*PROBLEM DESCRIPTION*:
What is needed is an exact copy of all the lines below.

*THE DATA*:

——

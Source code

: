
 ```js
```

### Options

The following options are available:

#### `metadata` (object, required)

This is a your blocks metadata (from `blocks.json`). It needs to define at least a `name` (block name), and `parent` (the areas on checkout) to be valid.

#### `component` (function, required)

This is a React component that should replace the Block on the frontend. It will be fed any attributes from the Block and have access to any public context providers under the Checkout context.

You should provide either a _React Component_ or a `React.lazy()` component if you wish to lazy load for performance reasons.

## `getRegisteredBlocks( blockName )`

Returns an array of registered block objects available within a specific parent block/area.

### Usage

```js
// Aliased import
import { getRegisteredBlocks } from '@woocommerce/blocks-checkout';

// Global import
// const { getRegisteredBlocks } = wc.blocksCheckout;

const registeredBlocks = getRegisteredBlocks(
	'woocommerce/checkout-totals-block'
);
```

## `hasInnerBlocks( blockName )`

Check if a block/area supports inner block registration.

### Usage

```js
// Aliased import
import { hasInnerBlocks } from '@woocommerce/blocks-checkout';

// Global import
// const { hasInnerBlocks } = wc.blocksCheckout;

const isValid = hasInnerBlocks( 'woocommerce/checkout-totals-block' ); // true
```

——

*YOUR SOLUTION*:
Source code

:
 ```js
```

### Options

The following options are available:

#### `metadata` (object, required)

This is a your blocks metadata (from `blocks.json`). It needs to define at least a `name` (block name), and `parent` (the areas on checkout) to be valid.

#### `component` (function, required)

This is a React component that should replace the Block on the frontend. It will be fed any attributes from the Block and have access to any public context providers under the Checkout context.

You should provide either a _React Component_ or a `React.lazy()` component if you wish to lazy load for performance reasons.

## `getRegisteredBlocks( blockName )`

Returns an array of registered block objects available within a specific parent block/area.

### Usage

```js
// Aliased import
import { getRegisteredBlocks } from '@woocommerce/blocks-checkout';

// Global import
// const { getRegisteredBlocks } = wc.blocksCheckout;

const registeredBlocks = getRegisteredBlocks(
	'woocommerce/checkout-totals-block'
);
```

## `hasInnerBlocks( blockName )`

Check if a block/area supports inner block registration.

### Usage

```js
// Aliased import
import { hasInnerBlocks } from '@woocommerce/blocks-checkout';

// Global import
// const { hasInnerBlocks } = wc.blocksCheckout;

const isValid = hasInnerBlocks( 'woocommerce/checkout-totals-block' ); // true
```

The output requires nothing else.